China's facial recognition rollout reaches into mobile phones, shops and homes - rchaudhary
https://www.reuters.com/article/us-china-technology-explainer-idUSKBN1Y60MN
======
Fjolsvith
Having spent many years in prison, there is a weird level of comfort
experienced in a highly controlled environment. When the CCP falls from power,
the Chinese people will feel just as uncomfortable and worried about being
found in the wrong place as a newly released prisoner.

------
spectramax
The entire world is going to look back with a 20/20 hindsight - why did the we
allow funding and funneling billions of dollars into China's economy to allow
it rise up as a terrifying dystopian regime. Companies like Cisco made
billions by selling surveillance equipment to China's Xianjin concentration
camps.

These are the things you could do:

\- Fearlessly criticize the CCP, share your thoughts freely, openly and
without fear on social media. Let me give an example - I posted on IG about
supporting HK and I got 10% of likes as my other posts. Not 10% less, 1/10th
as many likes. I am consipiring that has to do with people in the west are
afraid to speak up? Not sure.

\- Support HK protests, donate to Hong Kong Free Press and other newspapers

\- Boycott Made in China goods as much as possible (I understand it is
difficult)

\- Create awareness of CCP's ambitious goals to supress freedom around the
world

\- Call your representatives

\- Do not be afraid to offend pro-CCP Chinese immigrants in your country. It
is a one-sided game - political correctness is a western concept

\- If you're working in a Tech firm, promote high strength encryption methods,
security practices, and surveillance awareness within your company

\- Shut down whataboutism, usually about US. This is unfortunately rampant on
HN, despite of one of the most intellectual communities online. Americans
already criticize their government - just go to NYTimes, LATimes,
WashingtonPost, etc.

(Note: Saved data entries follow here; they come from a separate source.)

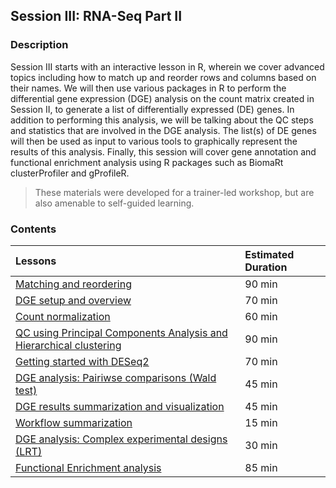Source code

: ## Session III: RNA-Seq Part II

### Description

Session III starts with an interactive lesson in R, wherein we cover advanced topics including how to match up and reorder rows and columns based on their names. We will then use various packages in R to perform the differential gene expression (DGE) analysis on the count matrix created in Session II, to generate a list of differentially expressed (DE) genes. In addition to performing this analysis, we will be talking about the QC steps and statistics that are involved in the DGE analysis. The list(s) of DE genes will then be used as input to various tools to graphically represent the results of this analysis. Finally, this session will cover gene annotation and functional enrichment analysis using R packages such as BiomaRt clusterProfiler and gProfileR.   

> These materials were developed for a trainer-led workshop, but are also amenable to self-guided learning.




### Contents

| Lessons            | Estimated Duration |
|:------------------------|:----------|
| [Matching and reordering ](https://hbctraining.github.io/Intro-to-R/lessons/06_advR-matching.html) | 90 min |
| [DGE setup and overview](https://hbctraining.github.io/DGE_workshop/lessons/01_DGE_setup_and_overview.html) | 70 min |
| [Count normalization ](https://hbctraining.github.io/DGE_workshop/lessons/02_DGE_count_normalization.html) | 60 min |
| [QC using Principal Components Analysis and Hierarchical clustering](https://hbctraining.github.io/DGE_workshop/lessons/03_DGE_QC_analysis.html) | 90 min |
| [Getting started with DESeq2](https://hbctraining.github.io/DGE_workshop/lessons/04_DGE_DESeq2_analysis.html) | 70 min|
| [DGE analysis: Pairiwse comparisons (Wald test)](https://hbctraining.github.io/DGE_workshop/lessons/05_DGE_DESeq2_analysis2.html) | 45 min |
| [DGE results summarization and visualization ](https://hbctraining.github.io/Intro-to-R-with-DGE/lessons/B1_DGE_visualizing_results.html) | 45 min |
| [Workflow summarization ](https://hbctraining.github.io/DGE_workshop/lessons/07_DGE_summarizing_workflow.html) | 15 min |
| [DGE analysis: Complex experimental designs (LRT) ](https://hbctraining.github.io/DGE_workshop/lessons/08_DGE_LRT.html) | 30 min |
| [Functional Enrichment analysis ](https://hbctraining.github.io/DGE_workshop/lessons/09_functional_analysis.html) | 85 min|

American spirit is in the ability to express freely, free
press, fair justice, look back and talk about atrocities committed by US
govt., expose American war crimes and many more. There is already a _very_
active debate. We don't need distraction when talking about CCP which is
entirely on a different scale - 2 million people in detention camps, Uigher
wives forced to sleep with Chinese citizens (state sponsored rape on a mass
scale), etc. Please, I plead you

\- Vote politicians that are against Chinese influence

\- Expose Chinese "investments" in your company to gain power

Now is the time to wake up, and act.